Records for the exercise Start Marker

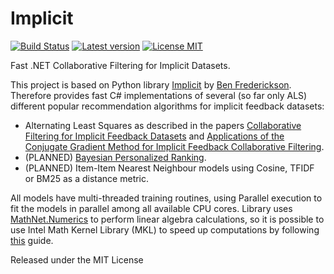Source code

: ﻿Implicit
========

[![Build Status](https://dev.azure.com/molesinski/Implicit/_apis/build/status/Implicit?branchName=master)](https://dev.azure.com/molesinski/Implicit/_build/latest?definitionId=1&branchName=master)
[![Latest version](https://img.shields.io/nuget/v/Implicit.svg)](https://www.nuget.org/packages/Implicit)
[![License MIT](https://img.shields.io/github/license/molesinski/implicit.svg)](https://github.com/molesinski/Implicit/blob/master/LICENSE)

Fast .NET Collaborative Filtering for Implicit Datasets.

This project is based on Python library [Implicit](https://github.com/benfred/implicit) by [Ben Frederickson](https://github.com/benfred).
Therefore provides fast C# implementations of several (so far only ALS) different popular recommendation algorithms for implicit feedback datasets:

 * Alternating Least Squares as described in the papers [Collaborative Filtering for Implicit Feedback Datasets](http://yifanhu.net/PUB/cf.pdf) and [Applications of the Conjugate Gradient Method for Implicit Feedback Collaborative Filtering](https://pdfs.semanticscholar.org/bfdf/7af6cf7fd7bb5e6b6db5bbd91be11597eaf0.pdf).
 * (PLANNED) [Bayesian Personalized Ranking](https://arxiv.org/pdf/1205.2618.pdf).
 * (PLANNED) Item-Item Nearest Neighbour models using Cosine, TFIDF or BM25 as a distance metric.

All models have multi-threaded training routines, using Parallel execution to fit the models in parallel among all available CPU cores. Library uses [MathNet.Numerics](https://github.com/mathnet/mathnet-numerics) to perform linear algebra calculations, so it is possible to use Intel Math Kernel Library (MKL) to speed up computations by following [this](https://numerics.mathdotnet.com/MKL.html#Intel-Math-Kernel-Library-MKL) guide.

Released under the MIT License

Records for the exercise End Marker

- [What to produce]: Only lines holding the word "Collaborative" belong in the answer; copy each one from the material.

- [Exercise answer]:
Fast .NET Collaborative Filtering for Implicit Datasets.
 * Alternating Least Squares as described in the papers [Collaborative Filtering for Implicit Feedback Datasets](http://yifanhu.net/PUB/cf.pdf) and [Applications of the Conjugate Gradient Method for Implicit Feedback Collaborative Filtering](https://pdfs.semanticscholar.org/bfdf/7af6cf7fd7bb5e6b6db5bbd91be11597eaf0.pdf).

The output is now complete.